It was a pack of Pebble-Puppies that found Vinnie's remains, out on a field trip from I.S.U., all with their hammers and collection bags, their notebooks, maps and compasses. Instead of finding notable rock formations, the young geologists stumbled across Vinnie's chewed bones. A few days later and there would have been a debate about how long they'd lain in the gully, but as it was there were signs all about that screamed 'recent'. Two of the girls dashed back to the transport to make use of the CB. The other girl and two guys waited by the remains - not too close though.
Serial killers, thought Jay, his mind following the exact same path his father's had a fortnight ago. Jay kept it from the others that his Pa' had made an equally grizzly discovery within three miles of here. Stevie's murder hadn't reached the nationals, and only rated a four-line filler in the local rag. Jay leaned against an outcrop, his legs apart and his upper body angled forward. His head lolled and he chipped aimlessly at the rock between his legs letting gravity and the weight of his geologist's hammer work together to find a rhythm. He wished for once that Dad was close by. His friends sat each wrapped in his or her own thoughts. Matt was close to tears and Terri slipped an arm about his shoulders, comforting herself as much as Matt.

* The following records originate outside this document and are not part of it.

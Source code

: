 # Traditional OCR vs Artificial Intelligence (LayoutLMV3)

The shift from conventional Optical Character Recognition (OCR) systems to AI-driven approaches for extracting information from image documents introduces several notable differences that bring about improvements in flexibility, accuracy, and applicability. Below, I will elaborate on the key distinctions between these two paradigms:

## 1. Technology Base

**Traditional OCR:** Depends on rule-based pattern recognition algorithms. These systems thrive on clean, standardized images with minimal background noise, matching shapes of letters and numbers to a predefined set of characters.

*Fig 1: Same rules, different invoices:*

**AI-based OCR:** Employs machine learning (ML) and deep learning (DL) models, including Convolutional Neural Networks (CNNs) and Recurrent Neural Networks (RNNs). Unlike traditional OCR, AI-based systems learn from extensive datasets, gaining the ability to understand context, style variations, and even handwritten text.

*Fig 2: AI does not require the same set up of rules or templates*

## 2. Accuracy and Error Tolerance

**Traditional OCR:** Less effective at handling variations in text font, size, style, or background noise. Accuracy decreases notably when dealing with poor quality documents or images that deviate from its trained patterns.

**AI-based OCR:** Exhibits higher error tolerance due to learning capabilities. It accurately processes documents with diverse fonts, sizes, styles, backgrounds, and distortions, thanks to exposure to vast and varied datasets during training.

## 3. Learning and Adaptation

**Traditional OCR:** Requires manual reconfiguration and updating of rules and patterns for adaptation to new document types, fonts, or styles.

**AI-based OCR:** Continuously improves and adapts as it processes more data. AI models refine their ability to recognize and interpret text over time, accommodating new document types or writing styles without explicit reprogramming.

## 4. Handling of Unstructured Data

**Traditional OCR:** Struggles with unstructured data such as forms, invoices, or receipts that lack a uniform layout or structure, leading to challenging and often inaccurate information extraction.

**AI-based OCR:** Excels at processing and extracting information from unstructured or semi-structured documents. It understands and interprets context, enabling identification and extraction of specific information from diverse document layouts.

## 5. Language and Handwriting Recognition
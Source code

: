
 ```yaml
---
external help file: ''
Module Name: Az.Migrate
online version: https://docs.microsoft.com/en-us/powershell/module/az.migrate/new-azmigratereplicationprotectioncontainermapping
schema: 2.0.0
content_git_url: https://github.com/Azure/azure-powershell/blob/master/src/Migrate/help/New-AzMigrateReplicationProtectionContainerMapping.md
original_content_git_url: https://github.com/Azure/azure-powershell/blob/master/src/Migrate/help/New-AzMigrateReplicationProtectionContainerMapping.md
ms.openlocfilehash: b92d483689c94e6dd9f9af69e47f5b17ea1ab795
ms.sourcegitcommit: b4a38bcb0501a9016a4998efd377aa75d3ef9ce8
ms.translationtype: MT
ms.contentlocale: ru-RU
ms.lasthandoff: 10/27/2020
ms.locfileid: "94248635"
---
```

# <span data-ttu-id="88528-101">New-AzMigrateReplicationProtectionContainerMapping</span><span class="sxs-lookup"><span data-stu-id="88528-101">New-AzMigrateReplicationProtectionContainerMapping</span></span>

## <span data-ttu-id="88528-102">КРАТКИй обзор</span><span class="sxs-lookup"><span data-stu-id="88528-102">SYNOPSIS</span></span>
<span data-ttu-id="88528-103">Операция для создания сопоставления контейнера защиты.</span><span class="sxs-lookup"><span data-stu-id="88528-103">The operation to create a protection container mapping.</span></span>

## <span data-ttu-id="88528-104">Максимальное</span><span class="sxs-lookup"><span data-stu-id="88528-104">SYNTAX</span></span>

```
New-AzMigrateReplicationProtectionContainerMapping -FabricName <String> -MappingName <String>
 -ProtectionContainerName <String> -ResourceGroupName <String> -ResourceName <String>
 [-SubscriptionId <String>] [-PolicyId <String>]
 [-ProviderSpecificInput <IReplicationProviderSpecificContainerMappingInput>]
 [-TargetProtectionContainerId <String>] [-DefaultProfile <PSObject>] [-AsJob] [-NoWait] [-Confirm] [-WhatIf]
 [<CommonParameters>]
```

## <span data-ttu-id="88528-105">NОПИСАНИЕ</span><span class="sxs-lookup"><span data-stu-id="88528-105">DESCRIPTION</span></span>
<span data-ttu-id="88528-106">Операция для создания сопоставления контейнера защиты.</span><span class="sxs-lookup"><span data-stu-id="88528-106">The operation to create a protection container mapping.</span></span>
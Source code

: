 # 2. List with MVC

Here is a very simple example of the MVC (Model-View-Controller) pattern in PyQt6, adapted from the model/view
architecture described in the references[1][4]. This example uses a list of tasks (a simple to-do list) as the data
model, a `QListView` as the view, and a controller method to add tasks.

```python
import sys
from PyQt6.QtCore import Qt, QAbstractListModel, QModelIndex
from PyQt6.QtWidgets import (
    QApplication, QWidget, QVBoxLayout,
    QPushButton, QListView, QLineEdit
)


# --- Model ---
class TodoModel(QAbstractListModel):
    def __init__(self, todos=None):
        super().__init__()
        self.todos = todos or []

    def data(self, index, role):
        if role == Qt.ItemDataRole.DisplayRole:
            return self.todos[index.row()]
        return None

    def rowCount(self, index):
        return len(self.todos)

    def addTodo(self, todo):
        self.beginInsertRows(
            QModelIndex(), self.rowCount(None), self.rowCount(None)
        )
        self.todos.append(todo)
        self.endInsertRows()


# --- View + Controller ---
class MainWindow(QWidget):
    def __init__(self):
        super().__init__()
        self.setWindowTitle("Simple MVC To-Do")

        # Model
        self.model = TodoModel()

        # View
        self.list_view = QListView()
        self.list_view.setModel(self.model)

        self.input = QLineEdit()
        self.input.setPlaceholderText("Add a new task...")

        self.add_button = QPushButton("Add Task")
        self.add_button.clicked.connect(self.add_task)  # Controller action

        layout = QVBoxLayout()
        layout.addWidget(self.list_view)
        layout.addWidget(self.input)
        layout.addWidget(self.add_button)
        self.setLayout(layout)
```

Within an hour a State Trooper's helicopter landed a hundred yards away chucking up a hill of dust. Jay knew this place was way out of his old man's jurisdiction, but he still hoped against hope that somehow it would be Sergeant Nathan Seven Elks who stepped out the chopper. The door opened and out stepped the county sheriff.
'Idiot!' said Jay under his breath. 'God only knows what evidence that bird just trashed.' As the dust settled, the elderly lawman strode purposefully across to the gully, inadvertently kicking over the last trace of the tire-track left by the Williams boys' pick-up.
Technology was a wonderful machine, and money a fine lubricant. Put the two together and there was almost nothing that wouldn't run smooth. Rob Thacker knew just how to run things smooth. His target had now stepped a little closer to Rob's sights. Soon he'd be at the edge of the scope, then right in the cross-hairs. One of Rob's contacts in public service had furnished him with a very valuable set of targeting co-ordinates. His quarry's social security number had cropped up - on the Texaco payroll. It didn't take a genius to work out he wasn't likely to be drawing an executive's salary. No, he'd be pumping gas somewhere. Rob's contact was frustratingly non-specific about the exact gas station, but Rob enjoyed the chase, especially when the smell of blood was in his nostrils.